December 17, 2015 08:10 am | Updated March 24, 2016 10:26 am IST

It’s about silent lives in an alien country in the midst of the persistent fear of getting deported back to the home that they had tried to escape to seek a better life. Ashvin Kumar’s new documentary, I Am Not Here , slated for a city screening tomorrow, is about three such undocumented, illegal migrants. Two of the women got documented recently — Fanny Flores Solares who immigrated to Zurich, Switzerland for a better future for her kids back in Spain; and Jennifer Norgriff Bernard who came to New York from Trinidad seeking “any avenue for a better life for herself and her little son. The third is a deliberately unidentified girl from Bangladesh who came to Malaysia hoping to help support an ailing father but found her own life hanging by a thread; a life that will, perhaps, never be normal again.

It’s her story that is the most horrifying and painful. The extreme cruelty and torture heaped on her by the employer. There was hot water poured on her vagina, clothes torn off her body and pictures and videos taken, chillies put on her body and vagina, and a rod shoved up her vagina and anus. Three months in the hospital and three surgeries later she, could be deported any day but the employer remains scot-free, despite the NGOs pursuing the case.

Solares’ story also comes with an underlying sadness. How she left the kids when they were quite young and could not see them and her family for years. She couldn’t attend her mother’s funeral but “heard” it over the phone. But, most of all, there was the humiliation of being nabbed by the police and the precariousness in being deported twice. She fights with God but accepts her fate humbly hoping that her children will turn out good and honest, unlike her.

Bernard’ is a more positive take because she confesses to being a fighter and a happy person. She is outspoken, has no fear and expects respect in return. It is a privilege for her to raise another person’s child as a nanny, she says, but does admit getting angry if not treated well. The strength as a woman is what makes her feel free; it’s her “liberty”.

The cities for the film were decided upon by the UN Human Rights Office that has produced it. What was then left to the filmmaker was the difficult task of finding the right people. Research took a bulk of the time and involved spotting the NGOs who would then lead them on to the right individuals. “Many of them didn’t want to come on record,” says Kumar. For an obvious reason — illegality.

Candid testimonies

The film, however, boasts of some candid testimonies. What makes it even more interesting is that two of them are in languages that the filmmaker himself didn’t understand. He had merely three days to shoot an individual. “In case there was a missing link in their talk there was no scope to go back,” says Kumar. “That was the tricky, nerve-wracking bit.” There were interventions, a translator was used, to first put forward the questions, then transcribe the answers, then get the sub-titles done. “Even when we were editing, there was the concern whether we had cut the right sentence or not,” says Kumar. His guiding factors were the “look in the eyes and tone of the voice” of the three women. He roughly knew the stories and what they had gone through so the interviews involved making them walk through the past, to ask obvious questions which would trigger memories.

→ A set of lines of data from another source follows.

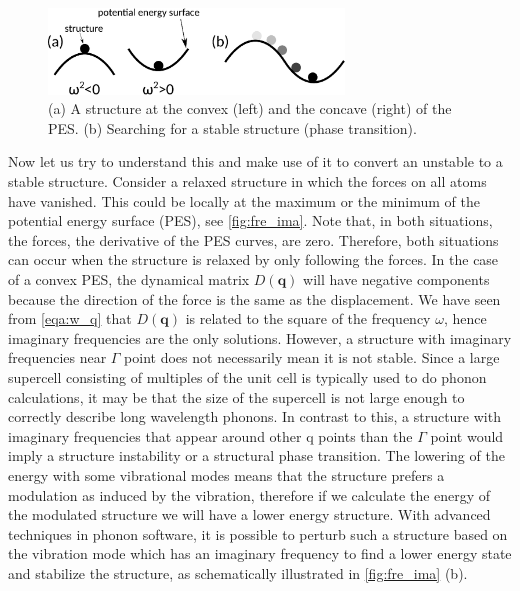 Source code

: \begin{figure}[htb] 
\centering  
\includegraphics[width=0.7\textwidth]{fre_ima.eps}
\caption{ (a) A structure at the convex (left) and the concave (right) of the PES. (b) Searching for a stable structure (phase transition).}  
\label{fig:fre_ima}
\end{figure} 

Now let us try to understand this and make use of it to convert an unstable to a stable structure. Consider a relaxed structure in which the forces on all atoms have vanished. This could be locally at the maximum or the minimum of the potential energy surface (PES), see \autoref{fig:fre_ima}. Note that, in both situations, the forces, the derivative of the PES curves, are zero. Therefore, both situations can occur when the structure is relaxed by only following the forces. In the case of a convex PES, the dynamical matrix $D(\mathbf{q})$ will have negative components because the direction of the force is the same as the displacement. We have seen from \autoref{eqa:w_q} that $D(\mathbf{q})$ is related to the square of the frequency $\omega$, hence imaginary frequencies are the only solutions. However, a structure with imaginary frequencies near $\Gamma$ point does not necessarily mean it is not stable. Since a large supercell consisting of multiples of the unit cell is typically used to do phonon calculations, it may be that the size of the supercell is not large enough to correctly describe long wavelength phonons. In contrast to this, a structure with imaginary frequencies that appear around other q points than the $\Gamma$ point would imply a structure instability or a structural phase transition. The lowering of the energy with some vibrational modes means that the structure prefers a modulation as induced by the vibration, therefore if we calculate the energy of the modulated structure we will have a lower energy structure. With advanced techniques in phonon software\cite[e.g.][]{phonopya}, it is possible to perturb such a structure based on the vibration mode which has an imaginary frequency to find a lower energy state and stabilize the structure, as schematically illustrated in \autoref{fig:fre_ima} (b).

Kumar, who won an Academy Award nomination for his short film Little Terrorist, has been a two-time National Award winner for his documentaries on Kashmir. The first is Inshallah, Football, about a Kashmiri teenager wanting to play football in Brazil, and then there’s Inshallah, Kashmir about the fallout of armed conflict on the people of Kashmir. He tackles yet another contentious issue in I Am Not Here but the documentary has an international arc instead of a local one. However, Kumar doesn’t make a big deal of it. “I don’t think geography or location is that important,” he says, “story-telling is.”

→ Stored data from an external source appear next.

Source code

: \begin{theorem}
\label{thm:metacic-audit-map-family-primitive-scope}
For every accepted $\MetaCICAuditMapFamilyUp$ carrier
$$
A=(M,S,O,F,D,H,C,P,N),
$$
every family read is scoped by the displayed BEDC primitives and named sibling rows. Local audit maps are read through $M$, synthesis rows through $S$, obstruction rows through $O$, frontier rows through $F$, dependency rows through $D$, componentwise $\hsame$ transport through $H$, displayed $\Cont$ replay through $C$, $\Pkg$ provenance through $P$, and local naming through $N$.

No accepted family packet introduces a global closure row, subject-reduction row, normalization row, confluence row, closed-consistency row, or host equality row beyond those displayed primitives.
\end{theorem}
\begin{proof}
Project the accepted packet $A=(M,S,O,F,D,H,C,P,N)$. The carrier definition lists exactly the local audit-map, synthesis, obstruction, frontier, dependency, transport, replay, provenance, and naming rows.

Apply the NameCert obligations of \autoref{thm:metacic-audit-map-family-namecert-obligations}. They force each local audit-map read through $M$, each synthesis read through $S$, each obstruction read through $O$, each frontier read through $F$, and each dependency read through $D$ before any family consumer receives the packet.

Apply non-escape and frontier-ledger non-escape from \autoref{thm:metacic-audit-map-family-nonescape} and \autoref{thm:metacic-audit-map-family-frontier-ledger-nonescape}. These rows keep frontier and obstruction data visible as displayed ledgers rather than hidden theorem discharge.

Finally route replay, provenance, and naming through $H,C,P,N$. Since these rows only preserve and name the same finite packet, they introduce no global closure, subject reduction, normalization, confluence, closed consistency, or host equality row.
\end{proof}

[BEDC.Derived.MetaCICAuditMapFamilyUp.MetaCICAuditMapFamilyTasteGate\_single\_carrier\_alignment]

The next step for Kumar is a feature film, Noor, that he begins shooting in April-May. It’s about a teenager from Birmingham who comes to Kashmir to seek her missing father and then falls in love with a boy who is also on a similar search. The casting for it is currently on in the UK.

Kumar is also coming back full circle to acting, that he had begun his filmi journey with. He will be seen in a leading role in Sabal Singh Shekhawat’s (director, Fireflies ) new digital Indie short Ring of Fire. He will be seen in an important role in his own Noor as well.